Caffe2 resuming training and predictor issue questions


(Filip Jakab) #1

Hello,
I would highly appreciate a help. I’m making a project which contains ML component based on Caffe2 python version. It’s running on Ubuntu 16.04. Method: build from source. Everything was set up and built without errors… And after learning from MNIST and CIFAR tutorials from caffe2 jupyter pages I got to the phase when I have scripts which contain logic for lmdb creation, train, val and deploy model initialization and I can also train the train model on my own dataset(just about 2k entries for 3 classes by now). Things get weird when with this small dataset and like 1k iterations of 48 batch size, it can achieve 95% accuracy with 15% loss with basic CIFAR10 CNN structure.
I can also sucessfuly save initNet and predictNet of deploy model. But when I try to load these .pb files and ‘resume’ training on same dataset, it ‘learns’ from beginning… i.e the loss and accuracy improves from begining And thats what I’m struggling with save\load part. And Lastly, to the title.
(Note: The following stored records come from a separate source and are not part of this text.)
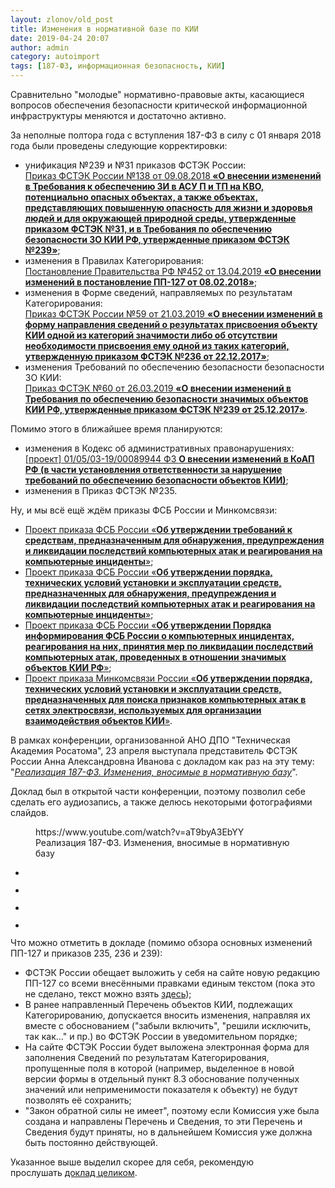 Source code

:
 ```yaml
---
layout: zlonov/old_post
title: Изменения в нормативной базе по КИИ
date: 2019-04-24 20:07
author: admin
category: autoimport
tags: [187-ФЗ, информационная безопасность, КИИ]
---
```


Сравнительно "молодые" нормативно-правовые акты, касающиеся вопросов обеспечения безопасности критической информационной инфраструктуры меняются и достаточно активно.


<!-- wp:more -->

<!-- /wp:more -->


За неполные полтора года с вступления 187-ФЗ в силу с 01 января 2018 года были проведены следующие корректировки:



<ul><li>унификация №239 и №31 приказов ФСТЭК России:&nbsp;<br /><a href="https://zlonov.ru/kii/%D0%BF%D1%80%D0%B8%D0%BA%D0%B0%D0%B7-%D1%84%D1%81%D1%82%D1%8D%D0%BA-%D1%80%D0%BE%D1%81%D1%81%D0%B8%D0%B8-%E2%84%96138-%D0%BE%D1%82-09-08-2018/">Приказ ФСТЭК России №138 от 09.08.2018</a><strong><a href="https://zlonov.ru/kii/%D0%BF%D1%80%D0%B8%D0%BA%D0%B0%D0%B7-%D1%84%D1%81%D1%82%D1%8D%D0%BA-%D1%80%D0%BE%D1%81%D1%81%D0%B8%D0%B8-%E2%84%96138-%D0%BE%D1%82-09-08-2018/">&nbsp;«О внесении изменений в Требования к обеспечению ЗИ в АСУ П и ТП на КВО, потенциально опасных объектах, а также объектах, представляющих повышенную опасность для жизни и здоровья людей и для окружающей природной среды, утвержденные приказом ФСТЭК №31, и в Требования по обеспечению безопасности ЗО КИИ РФ, утвержденные приказом ФСТЭК №239»</a></strong>;</li><li>изменения в Правилах Категорирования:&nbsp;<br /><a href="https://zlonov.ru/kii/%D0%BF%D0%BF-452-%D0%BE%D1%82-13-04-2019/">Постановление Правительства РФ №452 от 13.04.2019&nbsp;</a><strong><a href="https://zlonov.ru/kii/%D0%BF%D0%BF-452-%D0%BE%D1%82-13-04-2019/">«О внесении изменений в постановление ПП-127 от 08.02.2018»</a></strong>;</li><li>изменения в Форме сведений, направляемых по результатам Категорирования:&nbsp;<br /><a href="https://zlonov.ru/kii/%D0%BF%D1%80%D0%B8%D0%BA%D0%B0%D0%B7-%D1%84%D1%81%D1%82%D1%8D%D0%BA-59-%D0%BE%D1%82-21-03-2019/">Приказ ФСТЭК России №59 от 21.03.2019&nbsp;</a><strong><a href="https://zlonov.ru/kii/%D0%BF%D1%80%D0%B8%D0%BA%D0%B0%D0%B7-%D1%84%D1%81%D1%82%D1%8D%D0%BA-59-%D0%BE%D1%82-21-03-2019/">«О внесении изменений в форму направления сведений о результатах присвоения объекту КИИ одной из категорий значимости либо об отсутствии необходимости присвоения ему одной из таких категорий, утвержденную приказом ФСТЭК №236 от 22.12.2017»</a></strong>;</li><li>изменения Требований по обеспечению безопасности безопасности ЗО КИИ:&nbsp;<br /><a href="https://zlonov.ru/kii/%D0%BF%D1%80%D0%B8%D0%BA%D0%B0%D0%B7-%D1%84%D1%81%D1%82%D1%8D%D0%BA-60-%D0%BE%D1%82-26-03-2019/">Приказ ФСТЭК №60 от 26.03.2019&nbsp;</a><strong><a href="https://zlonov.ru/kii/%D0%BF%D1%80%D0%B8%D0%BA%D0%B0%D0%B7-%D1%84%D1%81%D1%82%D1%8D%D0%BA-60-%D0%BE%D1%82-26-03-2019/">«О внесении изменений в Требования по обеспечению безопасности значимых объектов КИИ РФ, утвержденные приказом ФСТЭК №239 от 25.12.2017»</a></strong>.</li></ul>



Помимо этого в ближайшее время планируются:



<ul><li>изменения в Кодекс об административных правонарушениях:&nbsp;<br /><a href="https://rucybersecurity.ru/t/proekt-01-05-03-19-00089944-fz-o-vnesenii-izmenenij-v-koap-rf-v-chasti-ustanovleniya-otvetstvennosti-za-narushenie-trebovanij-po-obespecheniyu-bezopasnosti-obektov-kii/645">[проект] 01/05/03-19/00089944 ФЗ&nbsp;<strong>О внесении изменений в КоАП РФ (в части установления ответственности за нарушение требований по обеспечению безопасности объектов КИИ)</strong></a>;</li><li>изменения в Приказ ФСТЭК №235.</li></ul>



Ну, и мы всё ещё ждём приказы ФСБ России и Минкомсвязи:



<ul><li><a href="https://zlonov.ru/kii/01-02-02-18-00078182/">Проект приказа ФСБ России «<strong>Об утверждении требований к средствам, предназначенным для обнаружения, предупреждения и ликвидации последствий компьютерных атак и реагирования на компьютерные инциденты</strong>»</a>;</li><li><a href="https://zlonov.ru/kii/01-02-02-18-00078179/">Проект приказа ФСБ России «<strong>Об утверждении порядка, технических условий установки и эксплуатации средств, предназначенных для обнаружения, предупреждения и ликвидации последствий компьютерных атак и реагирования на компьютерные инциденты</strong>»</a>;</li><li><a href="https://zlonov.ru/kii/01-02-03-18-00078961/">Проект приказа ФСБ России «<strong>Об утверждении Порядка информирования ФСБ России о компьютерных инцидентах, реагирования на них, принятия мер по ликвидации последствий компьютерных атак, проведенных в отношении значимых объектов КИИ РФ</strong>»</a>;</li><li><a href="https://zlonov.ru/kii/02-08-12-17-00077187/">Проект приказа Минкомсвязи России «<strong>Об утверждении порядка, технических условий установки и эксплуатации средств, предназначенных для поиска признаков компьютерных атак в сетях электросвязи, используемых для организации взаимодействия объектов КИИ</strong>»</a>.</li></ul>



В рамках конференции, организованной АНО ДПО "Техническая Академия Росатома", 23 апреля выступала представитель ФСТЭК России Анна Александровна Иванова с докладом как раз на эту тему: "<em><a href="https://youtu.be/aT9byA3EbYY">Реализация 187-ФЗ. Изменения, вносимые в нормативную базу</a></em>".



Доклад был в открытой части конференции, поэтому позволил себе сделать его аудиозапись, а также делюсь некоторыми фотографиями слайдов.


<!-- wp:core-embed/youtube {"url":"https://www.youtube.com/watch?v=aT9byA3EbYY","type":"video","providerNameSlug":"youtube","align":"center","className":"wp-embed-aspect-16-9 wp-has-aspect-ratio"} -->
<figure class="wp-block-embed-youtube aligncenter wp-block-embed is-type-video is-provider-youtube wp-embed-aspect-16-9 wp-has-aspect-ratio"><div class="wp-block-embed__wrapper">
https://www.youtube.com/watch?v=aT9byA3EbYY
</div><figcaption>Реализация 187-ФЗ. Изменения, вносимые в нормативную базу</figcaption></figure>
<!-- /wp:core-embed/youtube -->

<!-- wp:gallery {"ids":[72141,72140,72139,72138],"columns":2} -->
<ul class="wp-block-gallery columns-2 is-cropped"><li class="blocks-gallery-item"><figure><img src="/assets/uploads/IMG_3027-1024x881.jpeg" alt="" data-id="72141" data-link="https://zlonov.ru/security/%d0%bd%d0%be%d0%b2%d0%b0%d1%8f-%d0%b7%d0%b0%d0%bf%d0%b8%d1%81%d1%8c-%d0%b2-%d0%b1%d0%bb%d0%be%d0%b3%d0%b5-%d0%b8%d0%b7%d0%bc%d0%b5%d0%bd%d0%b5%d0%bd%d0%b8%d1%8f-%d0%b2-%d0%bd%d0%be%d1%80%d0%bc%d0%b0/attachment/img_3027/" class="wp-image-72141"/></figure></li><li class="blocks-gallery-item"><figure><img src="/assets/uploads/IMG_3028-1024x990.jpeg" alt="" data-id="72140" data-link="https://zlonov.ru/security/%d0%bd%d0%be%d0%b2%d0%b0%d1%8f-%d0%b7%d0%b0%d0%bf%d0%b8%d1%81%d1%8c-%d0%b2-%d0%b1%d0%bb%d0%be%d0%b3%d0%b5-%d0%b8%d0%b7%d0%bc%d0%b5%d0%bd%d0%b5%d0%bd%d0%b8%d1%8f-%d0%b2-%d0%bd%d0%be%d1%80%d0%bc%d0%b0/attachment/img_3028/" class="wp-image-72140"/></figure></li><li class="blocks-gallery-item"><figure><img src="/assets/uploads/IMG_3029-1024x935.jpeg" alt="" data-id="72139" data-link="https://zlonov.ru/security/%d0%bd%d0%be%d0%b2%d0%b0%d1%8f-%d0%b7%d0%b0%d0%bf%d0%b8%d1%81%d1%8c-%d0%b2-%d0%b1%d0%bb%d0%be%d0%b3%d0%b5-%d0%b8%d0%b7%d0%bc%d0%b5%d0%bd%d0%b5%d0%bd%d0%b8%d1%8f-%d0%b2-%d0%bd%d0%be%d1%80%d0%bc%d0%b0/attachment/img_3029/" class="wp-image-72139"/></figure></li><li class="blocks-gallery-item"><figure><img src="/assets/uploads/IMG_3030-1024x934.jpeg" alt="" data-id="72138" data-link="https://zlonov.ru/security/%d0%bd%d0%be%d0%b2%d0%b0%d1%8f-%d0%b7%d0%b0%d0%bf%d0%b8%d1%81%d1%8c-%d0%b2-%d0%b1%d0%bb%d0%be%d0%b3%d0%b5-%d0%b8%d0%b7%d0%bc%d0%b5%d0%bd%d0%b5%d0%bd%d0%b8%d1%8f-%d0%b2-%d0%bd%d0%be%d1%80%d0%bc%d0%b0/attachment/img_3030/" class="wp-image-72138"/></figure></li></ul>
<!-- /wp:gallery -->


Что можно отметить в докладе (помимо обзора основных изменений ПП-127 и приказов 235, 236 и 239):



<ul><li>ФСТЭК России обещает выложить у себя на сайте новую редакцию ПП-127 со всеми внесёнными правками единым текстом (пока это не сделано, текст можно взять&nbsp;<a href="https://zlonov.ru/kii/%D0%BF%D0%BF-%D1%80%D1%84-%E2%84%96127-%D0%BE%D1%82-08-02-2018/">здесь</a>);</li><li>В ранее направленный Перечень объектов КИИ, подлежащих Категорированию, допускается вносить изменения, направляя их вместе с обоснованием ("забыли включить", "решили исключить, так как..." и пр.) во ФСТЭК России в уведомительном порядке;</li><li>На сайте ФСТЭК России будет выложена электронная форма для заполнения Сведений по результатам Категорирования, пропущенные поля в которой (например, выделенное в новой версии формы в отдельный пункт 8.3 обоснование полученных значений или неприменимости показателя к объекту) не будут позволять её сохранить;</li><li>"Закон обратной силы не имеет", поэтому если Комиссия уже была создана и направлены Перечень и Сведения, то эти Перечень и Сведения будут приняты, но в дальнейшем Комиссия уже должна быть постоянно действующей.</li></ul>



Указанное выше выделил скорее для себя, рекомендую прослушать&nbsp;<a href="https://youtu.be/aT9byA3EbYY">доклад целиком</a>.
When I load model’s .pb files and feed those to workspace.Predictor method and run it with preprocessed image, I get results, which are not correct, and when I do this for another image(containing different class) I get nearly same results

Thanks in advance.

PS: I may also provide any source code files if neccessary

EDIT:

I found mistake in my code where I was defining validation model with name equal to train model’s name so it might got overwritten. And I also discovered that Caffe2 MNIST tutrial is not same as one written in jupyter at caffe2 tutorials github repo…

EDIT2:

But after previous error correction I still have issue with predictor… It returns same probabilities for multiple images of different classes…